Mark Mielke schreef op 30-04-2016 6:46:

> Lots of interesting ideas in this thread.

Thank you for your sane response.

> There was some discussion about how data is presented to the higher
> layers. I didn't follow the suggestion exactly (communicating layout
> information?), but I did have these thoughts:
> 
> 	* When the storage runs out, it clearly communicates layout
> information to the caller in the form of a boolean "does it work or
> not?"
> 	* There are other ways that information does get communicated, such
> as if a device becomes read only. For example, an iSCSI LUN.
> 
> I didn't follow communication of specific layout information as this
> didn't really make sense to me when it comes to dynamic allocation.
> But, if the intent is to provide early warning of the likelihood of
> failure, compared to waiting to the very last minute where it has
> already failed, it seems like early warning would be useful. I did
> have a question about the performance of this type of communication,
> however, as I wouldn't want the host to be constantly polling the
> storage to recalculate the up-to-date storage space available.

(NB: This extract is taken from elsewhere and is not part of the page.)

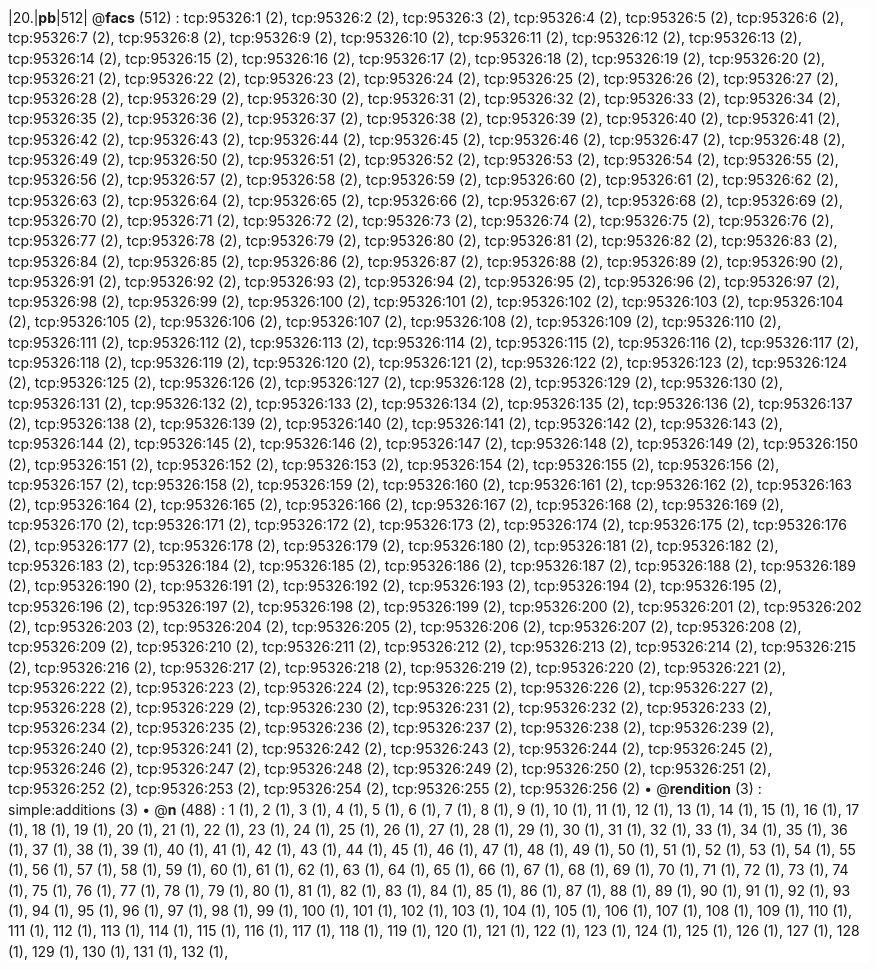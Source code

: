 |20.|__pb__|512| @__facs__ (512) : tcp:95326:1 (2), tcp:95326:2 (2), tcp:95326:3 (2), tcp:95326:4 (2), tcp:95326:5 (2), tcp:95326:6 (2), tcp:95326:7 (2), tcp:95326:8 (2), tcp:95326:9 (2), tcp:95326:10 (2), tcp:95326:11 (2), tcp:95326:12 (2), tcp:95326:13 (2), tcp:95326:14 (2), tcp:95326:15 (2), tcp:95326:16 (2), tcp:95326:17 (2), tcp:95326:18 (2), tcp:95326:19 (2), tcp:95326:20 (2), tcp:95326:21 (2), tcp:95326:22 (2), tcp:95326:23 (2), tcp:95326:24 (2), tcp:95326:25 (2), tcp:95326:26 (2), tcp:95326:27 (2), tcp:95326:28 (2), tcp:95326:29 (2), tcp:95326:30 (2), tcp:95326:31 (2), tcp:95326:32 (2), tcp:95326:33 (2), tcp:95326:34 (2), tcp:95326:35 (2), tcp:95326:36 (2), tcp:95326:37 (2), tcp:95326:38 (2), tcp:95326:39 (2), tcp:95326:40 (2), tcp:95326:41 (2), tcp:95326:42 (2), tcp:95326:43 (2), tcp:95326:44 (2), tcp:95326:45 (2), tcp:95326:46 (2), tcp:95326:47 (2), tcp:95326:48 (2), tcp:95326:49 (2), tcp:95326:50 (2), tcp:95326:51 (2), tcp:95326:52 (2), tcp:95326:53 (2), tcp:95326:54 (2), tcp:95326:55 (2), tcp:95326:56 (2), tcp:95326:57 (2), tcp:95326:58 (2), tcp:95326:59 (2), tcp:95326:60 (2), tcp:95326:61 (2), tcp:95326:62 (2), tcp:95326:63 (2), tcp:95326:64 (2), tcp:95326:65 (2), tcp:95326:66 (2), tcp:95326:67 (2), tcp:95326:68 (2), tcp:95326:69 (2), tcp:95326:70 (2), tcp:95326:71 (2), tcp:95326:72 (2), tcp:95326:73 (2), tcp:95326:74 (2), tcp:95326:75 (2), tcp:95326:76 (2), tcp:95326:77 (2), tcp:95326:78 (2), tcp:95326:79 (2), tcp:95326:80 (2), tcp:95326:81 (2), tcp:95326:82 (2), tcp:95326:83 (2), tcp:95326:84 (2), tcp:95326:85 (2), tcp:95326:86 (2), tcp:95326:87 (2), tcp:95326:88 (2), tcp:95326:89 (2), tcp:95326:90 (2), tcp:95326:91 (2), tcp:95326:92 (2), tcp:95326:93 (2), tcp:95326:94 (2), tcp:95326:95 (2), tcp:95326:96 (2), tcp:95326:97 (2), tcp:95326:98 (2), tcp:95326:99 (2), tcp:95326:100 (2), tcp:95326:101 (2), tcp:95326:102 (2), tcp:95326:103 (2), tcp:95326:104 (2), tcp:95326:105 (2), tcp:95326:106 (2), tcp:95326:107 (2), tcp:95326:108 (2), tcp:95326:109 (2), tcp:95326:110 (2), tcp:95326:111 (2), tcp:95326:112 (2), tcp:95326:113 (2), tcp:95326:114 (2), tcp:95326:115 (2), tcp:95326:116 (2), tcp:95326:117 (2), tcp:95326:118 (2), tcp:95326:119 (2), tcp:95326:120 (2), tcp:95326:121 (2), tcp:95326:122 (2), tcp:95326:123 (2), tcp:95326:124 (2), tcp:95326:125 (2), tcp:95326:126 (2), tcp:95326:127 (2), tcp:95326:128 (2), tcp:95326:129 (2), tcp:95326:130 (2), tcp:95326:131 (2), tcp:95326:132 (2), tcp:95326:133 (2), tcp:95326:134 (2), tcp:95326:135 (2), tcp:95326:136 (2), tcp:95326:137 (2), tcp:95326:138 (2), tcp:95326:139 (2), tcp:95326:140 (2), tcp:95326:141 (2), tcp:95326:142 (2), tcp:95326:143 (2), tcp:95326:144 (2), tcp:95326:145 (2), tcp:95326:146 (2), tcp:95326:147 (2), tcp:95326:148 (2), tcp:95326:149 (2), tcp:95326:150 (2), tcp:95326:151 (2), tcp:95326:152 (2), tcp:95326:153 (2), tcp:95326:154 (2), tcp:95326:155 (2), tcp:95326:156 (2), tcp:95326:157 (2), tcp:95326:158 (2), tcp:95326:159 (2), tcp:95326:160 (2), tcp:95326:161 (2), tcp:95326:162 (2), tcp:95326:163 (2), tcp:95326:164 (2), tcp:95326:165 (2), tcp:95326:166 (2), tcp:95326:167 (2), tcp:95326:168 (2), tcp:95326:169 (2), tcp:95326:170 (2), tcp:95326:171 (2), tcp:95326:172 (2), tcp:95326:173 (2), tcp:95326:174 (2), tcp:95326:175 (2), tcp:95326:176 (2), tcp:95326:177 (2), tcp:95326:178 (2), tcp:95326:179 (2), tcp:95326:180 (2), tcp:95326:181 (2), tcp:95326:182 (2), tcp:95326:183 (2), tcp:95326:184 (2), tcp:95326:185 (2), tcp:95326:186 (2), tcp:95326:187 (2), tcp:95326:188 (2), tcp:95326:189 (2), tcp:95326:190 (2), tcp:95326:191 (2), tcp:95326:192 (2), tcp:95326:193 (2), tcp:95326:194 (2), tcp:95326:195 (2), tcp:95326:196 (2), tcp:95326:197 (2), tcp:95326:198 (2), tcp:95326:199 (2), tcp:95326:200 (2), tcp:95326:201 (2), tcp:95326:202 (2), tcp:95326:203 (2), tcp:95326:204 (2), tcp:95326:205 (2), tcp:95326:206 (2), tcp:95326:207 (2), tcp:95326:208 (2), tcp:95326:209 (2), tcp:95326:210 (2), tcp:95326:211 (2), tcp:95326:212 (2), tcp:95326:213 (2), tcp:95326:214 (2), tcp:95326:215 (2), tcp:95326:216 (2), tcp:95326:217 (2), tcp:95326:218 (2), tcp:95326:219 (2), tcp:95326:220 (2), tcp:95326:221 (2), tcp:95326:222 (2), tcp:95326:223 (2), tcp:95326:224 (2), tcp:95326:225 (2), tcp:95326:226 (2), tcp:95326:227 (2), tcp:95326:228 (2), tcp:95326:229 (2), tcp:95326:230 (2), tcp:95326:231 (2), tcp:95326:232 (2), tcp:95326:233 (2), tcp:95326:234 (2), tcp:95326:235 (2), tcp:95326:236 (2), tcp:95326:237 (2), tcp:95326:238 (2), tcp:95326:239 (2), tcp:95326:240 (2), tcp:95326:241 (2), tcp:95326:242 (2), tcp:95326:243 (2), tcp:95326:244 (2), tcp:95326:245 (2), tcp:95326:246 (2), tcp:95326:247 (2), tcp:95326:248 (2), tcp:95326:249 (2), tcp:95326:250 (2), tcp:95326:251 (2), tcp:95326:252 (2), tcp:95326:253 (2), tcp:95326:254 (2), tcp:95326:255 (2), tcp:95326:256 (2)  •  @__rendition__ (3) : simple:additions (3)  •  @__n__ (488) : 1 (1), 2 (1), 3 (1), 4 (1), 5 (1), 6 (1), 7 (1), 8 (1), 9 (1), 10 (1), 11 (1), 12 (1), 13 (1), 14 (1), 15 (1), 16 (1), 17 (1), 18 (1), 19 (1), 20 (1), 21 (1), 22 (1), 23 (1), 24 (1), 25 (1), 26 (1), 27 (1), 28 (1), 29 (1), 30 (1), 31 (1), 32 (1), 33 (1), 34 (1), 35 (1), 36 (1), 37 (1), 38 (1), 39 (1), 40 (1), 41 (1), 42 (1), 43 (1), 44 (1), 45 (1), 46 (1), 47 (1), 48 (1), 49 (1), 50 (1), 51 (1), 52 (1), 53 (1), 54 (1), 55 (1), 56 (1), 57 (1), 58 (1), 59 (1), 60 (1), 61 (1), 62 (1), 63 (1), 64 (1), 65 (1), 66 (1), 67 (1), 68 (1), 69 (1), 70 (1), 71 (1), 72 (1), 73 (1), 74 (1), 75 (1), 76 (1), 77 (1), 78 (1), 79 (1), 80 (1), 81 (1), 82 (1), 83 (1), 84 (1), 85 (1), 86 (1), 87 (1), 88 (1), 89 (1), 90 (1), 91 (1), 92 (1), 93 (1), 94 (1), 95 (1), 96 (1), 97 (1), 98 (1), 99 (1), 100 (1), 101 (1), 102 (1), 103 (1), 104 (1), 105 (1), 106 (1), 107 (1), 108 (1), 109 (1), 110 (1), 111 (1), 112 (1), 113 (1), 114 (1), 115 (1), 116 (1), 117 (1), 118 (1), 119 (1), 120 (1), 121 (1), 122 (1), 123 (1), 124 (1), 125 (1), 126 (1), 127 (1), 128 (1), 129 (1), 130 (1), 131 (1), 132 (1),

Zdenec alluded to the idea and fact that this continuous polling would 
either be required or deeply ungrateful to the hardware. In the sense of 
being hugely expensive. Of course I do not know everything about a 
system before I start thinking. If I have an idea it is usually possible 
to implement it but I only find out later down the road if this is 
actually so and if it needs amending. I could not progress with life if 
every idea needed to be 100% sure before I could commence with it, 
because in that sense the commencing and the learning would never 
happen.

I didn't know thin (or LVM) doesn't maintain maps of used blocks.

Of course for regular LVM it makes no sense if the usage of the blocks 
you have allocated to a system is none of your concern at all.

The recent DISCARD improvements apparently just signal some special case 
(?) but SSDs DO maintain maps or it wouldn't even work (?).

I don't know, it would seem that having a map of used extents in a thin 
pool is in some way deeply important in being able to allocate unused 
ones?

I would have to dig into it of course but I am sure I would be able to 
find some information (and not lies ;-))).

I guess continuous polling would be deeply disrespectful of the hardware 
and software resources.

In the theoretical system I proposed it would be a constant 
communication between systems bogging down resources. But we must agree 
we are typically talking about 4MB blocks here (and mutations to them). 
In a sense you could easily increase that to 16MB, or 32MB, or whatever.

You could even update a filesystem when mutations of a thousand 
gigabytes have happened.

We are talking about a map of regions and these regions can be as large 
as you want.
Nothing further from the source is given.